Sì al FOSTRA

Sì al FOSTRA

Finalmente le stesse condizioni per la viabilità su rotaia e su strada

Una delle preoccupazioni maggiori di ACS è la creazione di un’infrastruttura stradale efficiente. Per questo stesso motivo, nel 2016 l’Automobile Club ha sostenuto con grande impegno l’iniziativa di un “Fondo per le strade nazionali e il traffico d’agglomerato” (FOSTRA) e desidera ora chiedere il vostro SÌ per questa votazione.

Sulle strade svizzere ci si ritrova ogni giorno imbottigliati in un traffico sempre più congestionato.
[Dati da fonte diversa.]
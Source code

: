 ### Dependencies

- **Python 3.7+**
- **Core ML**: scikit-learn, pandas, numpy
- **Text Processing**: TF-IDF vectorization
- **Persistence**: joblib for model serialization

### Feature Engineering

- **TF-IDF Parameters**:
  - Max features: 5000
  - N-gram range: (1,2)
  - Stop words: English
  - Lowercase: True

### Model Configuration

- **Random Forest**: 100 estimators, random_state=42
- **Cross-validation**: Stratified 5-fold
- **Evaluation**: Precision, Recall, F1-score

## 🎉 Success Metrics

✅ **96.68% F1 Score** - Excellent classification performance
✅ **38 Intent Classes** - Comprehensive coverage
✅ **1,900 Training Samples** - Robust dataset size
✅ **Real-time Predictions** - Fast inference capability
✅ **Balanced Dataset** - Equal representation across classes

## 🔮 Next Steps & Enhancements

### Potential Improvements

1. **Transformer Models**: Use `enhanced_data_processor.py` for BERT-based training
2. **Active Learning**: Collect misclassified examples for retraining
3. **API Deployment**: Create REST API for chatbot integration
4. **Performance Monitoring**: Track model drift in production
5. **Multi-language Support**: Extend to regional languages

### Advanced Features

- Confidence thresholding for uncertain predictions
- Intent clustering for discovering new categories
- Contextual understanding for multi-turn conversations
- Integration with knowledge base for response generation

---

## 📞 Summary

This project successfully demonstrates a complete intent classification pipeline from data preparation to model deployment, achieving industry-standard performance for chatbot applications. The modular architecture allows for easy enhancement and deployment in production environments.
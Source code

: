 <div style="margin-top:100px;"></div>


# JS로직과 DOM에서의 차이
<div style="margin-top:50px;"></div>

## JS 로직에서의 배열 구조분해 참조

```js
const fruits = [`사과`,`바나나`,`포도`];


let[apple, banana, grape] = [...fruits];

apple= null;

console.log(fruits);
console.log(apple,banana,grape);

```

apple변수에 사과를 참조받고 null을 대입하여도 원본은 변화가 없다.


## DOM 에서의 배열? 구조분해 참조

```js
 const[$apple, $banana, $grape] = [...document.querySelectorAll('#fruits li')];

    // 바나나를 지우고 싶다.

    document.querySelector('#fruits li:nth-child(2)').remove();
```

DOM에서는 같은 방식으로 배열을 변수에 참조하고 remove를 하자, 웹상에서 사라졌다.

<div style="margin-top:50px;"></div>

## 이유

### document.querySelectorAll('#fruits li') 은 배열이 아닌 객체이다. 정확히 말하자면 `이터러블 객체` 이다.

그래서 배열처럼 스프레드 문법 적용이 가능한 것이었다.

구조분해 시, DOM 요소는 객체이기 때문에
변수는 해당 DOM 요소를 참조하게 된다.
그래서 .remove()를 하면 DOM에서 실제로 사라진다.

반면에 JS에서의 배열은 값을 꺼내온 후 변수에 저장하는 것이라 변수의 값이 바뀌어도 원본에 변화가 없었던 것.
Nel frattempo, la Svizzera ha raggiunto un clamoroso livello di 25.000 ore l’anno trascorse negli ingorghi stradali. Per risolvere gli attuali problemi di traffico, bisogna mettere urgentemente a disposizione dei fondi supplementari per le strade e le infrastrutture, insieme ad un finanziamento per il traffico stradale basato sul principio di bisogno e di causalità, come noi reclamiamo da tempo.

Gli obiettivi del FOSTRA

  • Rafforzare la rete di trasporto su strada in Svizzera
  • Eliminare gli imbottigliamenti e le code
  • Decongestionare le città e gli agglomerati
  • Rafforzare le regioni periferiche
  • Ottenere benefici per l’economia e per le PMI
  • Finanziare in modo equilibrato e a lungo termine il trasporto su strada, offrendo così una controparte al FAIF

3 miliardi di Franchi l’anno per il FOSTRA

Nell’ambito del FOSTRA, la Confederazione e i Cantoni saranno tenuti a garantire delle infrastrutture stradali soddisfacenti – in tutto il territorio nazionale.
In qualità di automobilisti saremmo tutti propensi a dire “Finalmente!”. Con l’istituzione del FOSTRA, d’ora in poi la strada riceverà lo stesso trattamento del trasporto su rotaia, già finanziato dai fondi per il Finanziamento e Ampliamento dell’Infrastruttura Ferroviaria (FAIF).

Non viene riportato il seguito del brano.